--- START ---

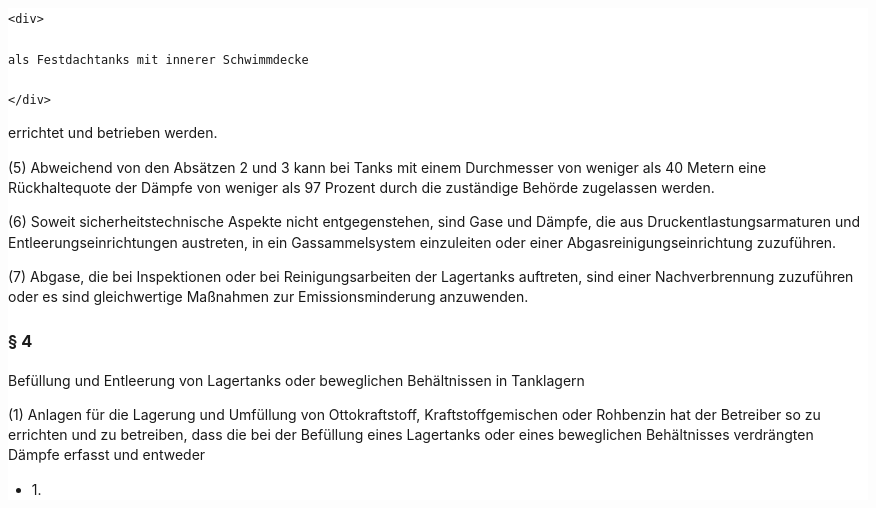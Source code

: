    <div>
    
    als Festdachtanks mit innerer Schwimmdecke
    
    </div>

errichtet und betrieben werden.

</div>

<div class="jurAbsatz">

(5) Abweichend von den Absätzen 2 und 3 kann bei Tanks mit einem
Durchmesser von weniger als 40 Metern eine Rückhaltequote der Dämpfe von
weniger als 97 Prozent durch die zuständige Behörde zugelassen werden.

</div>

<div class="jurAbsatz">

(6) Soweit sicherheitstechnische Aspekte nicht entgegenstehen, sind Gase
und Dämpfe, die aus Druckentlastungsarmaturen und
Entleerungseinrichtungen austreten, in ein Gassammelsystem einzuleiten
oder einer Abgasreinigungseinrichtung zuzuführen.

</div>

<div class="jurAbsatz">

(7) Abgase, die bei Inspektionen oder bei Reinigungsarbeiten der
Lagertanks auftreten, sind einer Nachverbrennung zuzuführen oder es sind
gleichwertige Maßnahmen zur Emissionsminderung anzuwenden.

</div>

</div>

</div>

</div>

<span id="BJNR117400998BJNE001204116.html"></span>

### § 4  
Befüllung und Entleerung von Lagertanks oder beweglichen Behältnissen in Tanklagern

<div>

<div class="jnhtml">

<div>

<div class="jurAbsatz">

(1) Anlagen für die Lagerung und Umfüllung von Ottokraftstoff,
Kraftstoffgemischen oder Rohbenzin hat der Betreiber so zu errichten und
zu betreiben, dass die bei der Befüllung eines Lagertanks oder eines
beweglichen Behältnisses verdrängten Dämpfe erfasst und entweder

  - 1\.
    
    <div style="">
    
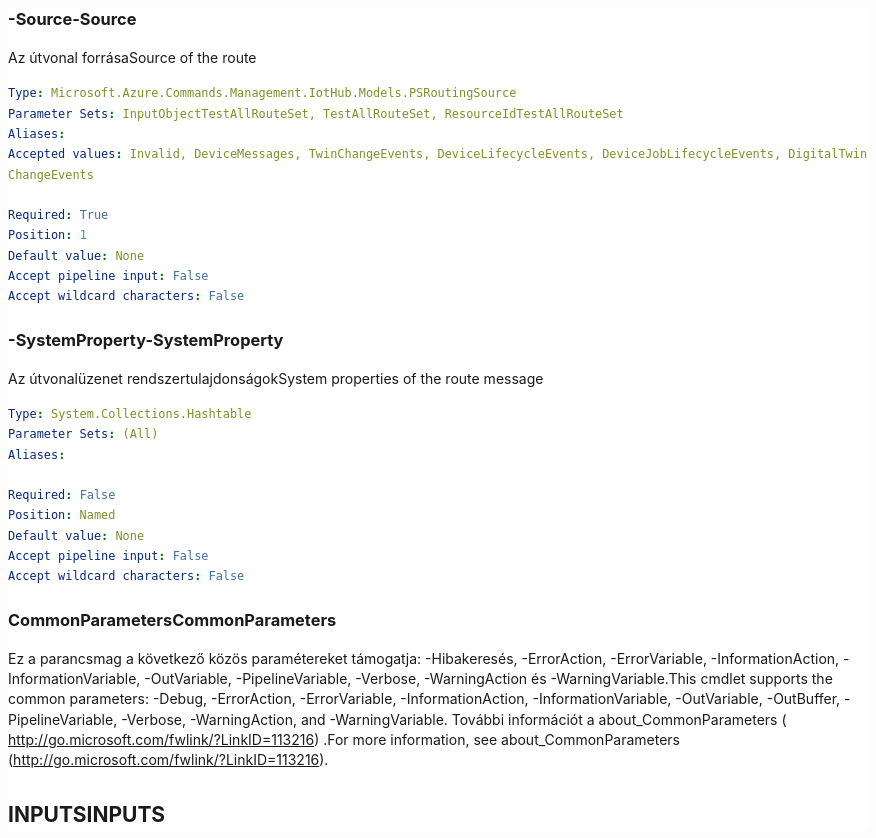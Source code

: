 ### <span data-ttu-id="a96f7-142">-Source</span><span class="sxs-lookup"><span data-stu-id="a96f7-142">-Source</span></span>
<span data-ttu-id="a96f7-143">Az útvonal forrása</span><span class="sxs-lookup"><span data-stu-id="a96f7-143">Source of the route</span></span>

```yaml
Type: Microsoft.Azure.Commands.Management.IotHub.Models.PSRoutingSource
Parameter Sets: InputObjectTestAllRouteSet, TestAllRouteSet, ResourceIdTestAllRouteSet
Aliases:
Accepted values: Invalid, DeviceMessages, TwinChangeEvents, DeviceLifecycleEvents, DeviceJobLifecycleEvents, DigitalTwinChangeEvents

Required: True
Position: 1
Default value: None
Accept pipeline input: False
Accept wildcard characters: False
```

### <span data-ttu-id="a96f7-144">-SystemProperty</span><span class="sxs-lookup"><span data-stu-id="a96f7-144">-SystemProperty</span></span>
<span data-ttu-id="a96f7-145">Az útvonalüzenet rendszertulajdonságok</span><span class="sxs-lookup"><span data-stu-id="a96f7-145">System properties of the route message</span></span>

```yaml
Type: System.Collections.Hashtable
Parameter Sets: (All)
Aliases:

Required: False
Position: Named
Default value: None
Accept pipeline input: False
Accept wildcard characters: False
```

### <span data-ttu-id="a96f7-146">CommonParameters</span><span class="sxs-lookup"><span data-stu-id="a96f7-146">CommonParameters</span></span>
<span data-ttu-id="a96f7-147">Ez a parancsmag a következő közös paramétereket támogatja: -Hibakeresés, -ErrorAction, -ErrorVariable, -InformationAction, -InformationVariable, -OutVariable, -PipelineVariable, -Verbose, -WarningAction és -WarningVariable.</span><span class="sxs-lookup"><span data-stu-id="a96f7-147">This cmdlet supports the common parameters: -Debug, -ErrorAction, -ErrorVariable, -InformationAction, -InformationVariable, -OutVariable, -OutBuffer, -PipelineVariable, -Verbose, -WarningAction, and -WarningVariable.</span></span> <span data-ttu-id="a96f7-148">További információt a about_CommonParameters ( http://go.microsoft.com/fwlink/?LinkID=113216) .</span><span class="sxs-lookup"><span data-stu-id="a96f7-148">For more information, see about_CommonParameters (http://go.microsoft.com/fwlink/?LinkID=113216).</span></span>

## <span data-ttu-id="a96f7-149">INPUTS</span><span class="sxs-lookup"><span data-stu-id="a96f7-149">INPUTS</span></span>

--- END ---
--- START ---

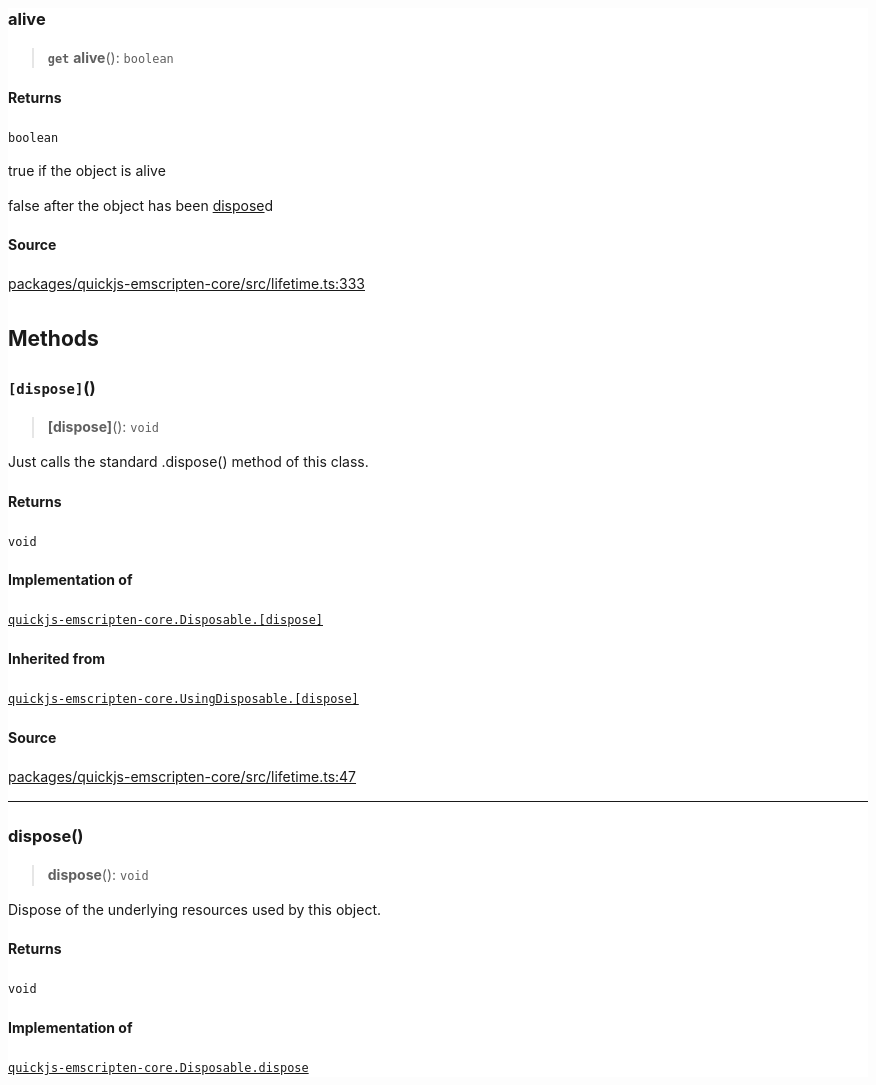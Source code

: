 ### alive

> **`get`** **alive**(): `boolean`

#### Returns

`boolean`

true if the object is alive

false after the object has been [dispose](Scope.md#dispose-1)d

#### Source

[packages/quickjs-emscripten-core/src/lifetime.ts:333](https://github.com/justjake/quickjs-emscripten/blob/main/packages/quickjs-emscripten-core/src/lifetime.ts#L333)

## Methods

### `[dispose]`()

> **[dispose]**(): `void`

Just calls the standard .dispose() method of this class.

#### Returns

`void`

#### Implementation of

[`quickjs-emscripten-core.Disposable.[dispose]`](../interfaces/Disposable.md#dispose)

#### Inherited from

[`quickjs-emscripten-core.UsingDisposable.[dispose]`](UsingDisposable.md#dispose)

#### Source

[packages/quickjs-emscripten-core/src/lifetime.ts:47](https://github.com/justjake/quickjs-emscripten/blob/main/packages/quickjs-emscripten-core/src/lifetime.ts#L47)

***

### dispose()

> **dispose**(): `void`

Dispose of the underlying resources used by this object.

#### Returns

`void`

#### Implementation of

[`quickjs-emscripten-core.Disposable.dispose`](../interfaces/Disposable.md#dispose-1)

--- END ---
--- START ---

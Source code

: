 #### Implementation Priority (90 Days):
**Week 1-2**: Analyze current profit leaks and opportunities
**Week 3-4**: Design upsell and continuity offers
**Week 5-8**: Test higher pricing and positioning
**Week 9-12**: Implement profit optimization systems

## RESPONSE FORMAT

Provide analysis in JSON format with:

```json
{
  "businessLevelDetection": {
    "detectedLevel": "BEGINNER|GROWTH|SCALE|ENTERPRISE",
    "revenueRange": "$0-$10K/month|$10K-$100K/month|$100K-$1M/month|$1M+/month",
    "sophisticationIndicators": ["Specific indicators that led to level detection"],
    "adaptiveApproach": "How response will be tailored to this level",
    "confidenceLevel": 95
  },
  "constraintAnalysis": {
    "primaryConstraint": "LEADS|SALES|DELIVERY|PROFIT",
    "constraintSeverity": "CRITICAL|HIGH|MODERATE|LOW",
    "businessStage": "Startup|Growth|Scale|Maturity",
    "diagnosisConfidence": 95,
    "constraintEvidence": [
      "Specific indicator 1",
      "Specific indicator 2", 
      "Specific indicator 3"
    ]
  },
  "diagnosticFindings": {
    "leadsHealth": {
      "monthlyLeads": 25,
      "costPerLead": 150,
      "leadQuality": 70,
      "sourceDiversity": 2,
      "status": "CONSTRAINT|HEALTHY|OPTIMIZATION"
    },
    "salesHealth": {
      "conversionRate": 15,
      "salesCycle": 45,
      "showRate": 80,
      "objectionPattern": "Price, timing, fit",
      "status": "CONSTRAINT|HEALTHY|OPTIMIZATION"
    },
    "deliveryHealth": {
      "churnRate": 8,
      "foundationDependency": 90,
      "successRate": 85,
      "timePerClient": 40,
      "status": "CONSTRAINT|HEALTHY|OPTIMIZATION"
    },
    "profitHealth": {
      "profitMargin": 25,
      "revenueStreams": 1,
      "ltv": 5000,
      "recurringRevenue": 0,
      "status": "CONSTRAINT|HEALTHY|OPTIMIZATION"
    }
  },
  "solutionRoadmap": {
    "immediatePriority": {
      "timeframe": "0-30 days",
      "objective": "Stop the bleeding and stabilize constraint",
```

--- END ---

- [TASK TO COMPLETE]:
Check each line of the records for the word "Dämpfe" and extract those that contain it.

- [SOLUTION FOR THIS EXERCISE]:
Durchmesser von weniger als 40 Metern eine Rückhaltequote der Dämpfe von
und Dämpfe, die aus Druckentlastungsarmaturen und
beweglichen Behältnisses verdrängten Dämpfe erfasst und entweder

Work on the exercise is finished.